Below are several records. Retype exactly those lines running from the one with "Questo blocco prende" through the one with "- Lo sp (stack", end lines included, and no others.

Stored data
•••••
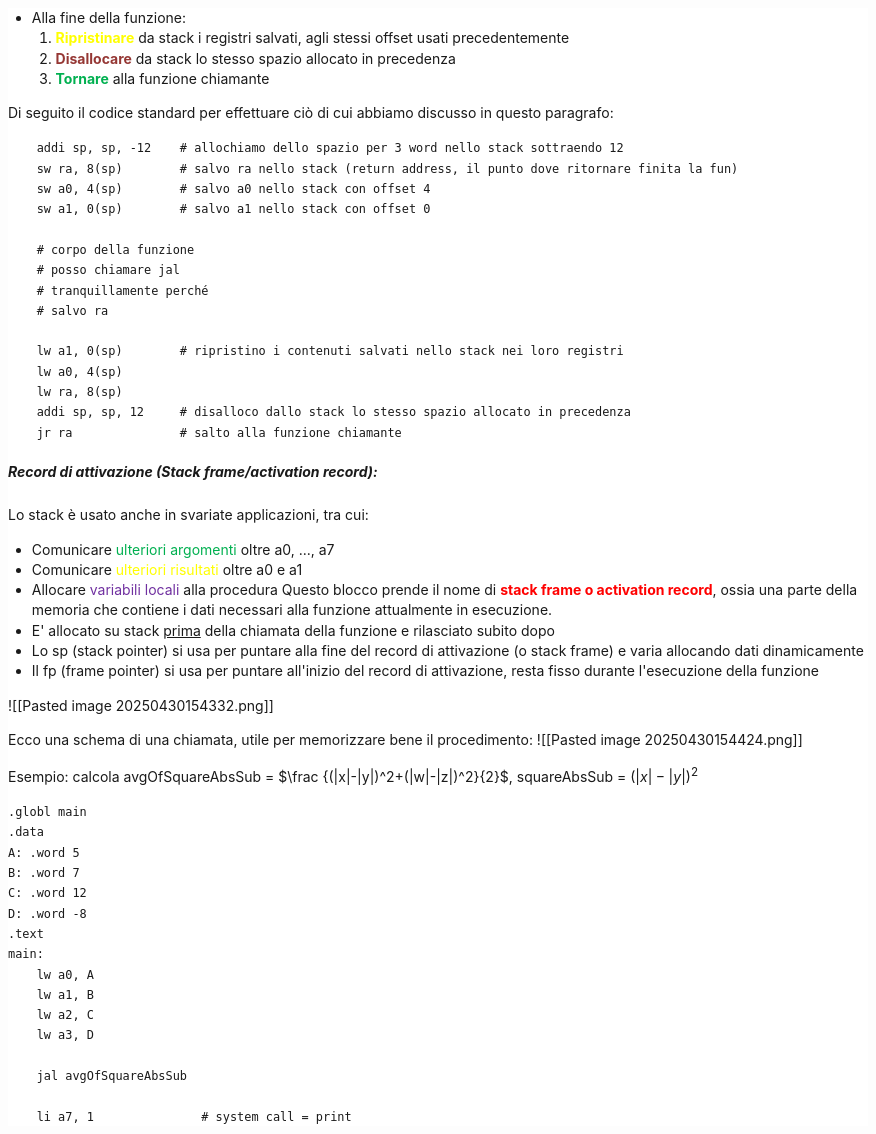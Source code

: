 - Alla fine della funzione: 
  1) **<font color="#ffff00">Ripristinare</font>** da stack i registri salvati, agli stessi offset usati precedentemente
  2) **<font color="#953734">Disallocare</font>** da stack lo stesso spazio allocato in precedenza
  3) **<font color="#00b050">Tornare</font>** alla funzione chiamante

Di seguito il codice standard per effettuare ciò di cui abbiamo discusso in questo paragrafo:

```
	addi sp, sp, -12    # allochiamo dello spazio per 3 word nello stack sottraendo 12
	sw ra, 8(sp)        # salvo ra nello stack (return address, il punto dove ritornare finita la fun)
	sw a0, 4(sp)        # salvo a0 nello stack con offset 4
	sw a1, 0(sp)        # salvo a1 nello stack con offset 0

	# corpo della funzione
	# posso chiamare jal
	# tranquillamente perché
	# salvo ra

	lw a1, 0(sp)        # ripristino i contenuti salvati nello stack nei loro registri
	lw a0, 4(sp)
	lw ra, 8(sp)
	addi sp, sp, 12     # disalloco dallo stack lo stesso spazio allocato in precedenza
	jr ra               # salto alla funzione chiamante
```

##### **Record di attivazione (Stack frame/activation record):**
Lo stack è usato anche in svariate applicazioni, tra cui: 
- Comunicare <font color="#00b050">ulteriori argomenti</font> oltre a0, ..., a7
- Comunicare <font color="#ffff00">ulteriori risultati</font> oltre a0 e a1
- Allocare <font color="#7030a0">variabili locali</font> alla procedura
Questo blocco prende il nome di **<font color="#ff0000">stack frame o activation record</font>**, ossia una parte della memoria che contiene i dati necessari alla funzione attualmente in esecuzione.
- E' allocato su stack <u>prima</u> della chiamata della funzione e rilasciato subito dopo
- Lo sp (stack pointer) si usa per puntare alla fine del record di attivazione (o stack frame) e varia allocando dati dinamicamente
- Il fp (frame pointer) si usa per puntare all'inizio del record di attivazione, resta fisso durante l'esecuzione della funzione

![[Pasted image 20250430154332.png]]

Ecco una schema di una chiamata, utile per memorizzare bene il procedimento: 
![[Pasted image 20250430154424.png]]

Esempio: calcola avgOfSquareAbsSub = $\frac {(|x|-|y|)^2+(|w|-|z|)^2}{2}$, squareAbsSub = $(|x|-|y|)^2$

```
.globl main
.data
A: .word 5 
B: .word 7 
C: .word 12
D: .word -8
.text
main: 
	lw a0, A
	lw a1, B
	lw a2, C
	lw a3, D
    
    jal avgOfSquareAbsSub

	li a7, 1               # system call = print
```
•••••
Result for this task
Questo blocco prende il nome di **<font color="#ff0000">stack frame o activation record</font>**, ossia una parte della memoria che contiene i dati necessari alla funzione attualmente in esecuzione.
- E' allocato su stack <u>prima</u> della chiamata della funzione e rilasciato subito dopo
- Lo sp (stack pointer) si usa per puntare alla fine del record di attivazione (o stack frame) e varia allocando dati dinamicamente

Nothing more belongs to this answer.